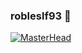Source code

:### robleslf93 👋

<!--
**robleslf/robleslf** is a ✨ _special_ ✨ repository because its `README.md` (this file) appears on your GitHub profile.

Here are some ideas to get you started:

- 🔭 I’m currently working on ...
- 🌱 I’m currently learning ...
- 👯 I’m looking to collaborate on ...
- 🤔 I’m looking for help with ...
- 💬 Ask me about ...
- 📫 How to reach me: ...
- 😄 Pronouns: ...
- ⚡ Fun fact: ...
-->

[![MasterHead](https://media.cnn.com/api/v1/images/stellar/prod/191219104528-cristiano-ronaldo-header.jpg?q=x_3,y_106,h_1416,w_2517,c_crop/h_720,w_1280/f_webp)](https://github.com/robleslf)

_ _ _ _ _ _ _

▸ **What the exercise asks**:
Leave the images out and transcribe the remaining data above word for word.

▸ **Exercise answer**:
Source code

:### robleslf93 👋

<!--
**robleslf/robleslf** is a ✨ _special_ ✨ repository because its `README.md` (this file) appears on your GitHub profile.

Here are some ideas to get you started:

- 🔭 I’m currently working on ...
- 🌱 I’m currently learning ...
- 👯 I’m looking to collaborate on ...
- 🤔 I’m looking for help with ...
- 💬 Ask me about ...
- 📫 How to reach me: ...
- 😄 Pronouns: ...
- ⚡ Fun fact: ...
-->

[![MasterHead](https://media.cnn.com/api/v1/images/stellar/prod/191219104528-cristiano-ronaldo-header.jpg?q=x_3,y_106,h_1416,w_2517,c_crop/h_720,w_1280/f_webp)](https://github.com/robleslf)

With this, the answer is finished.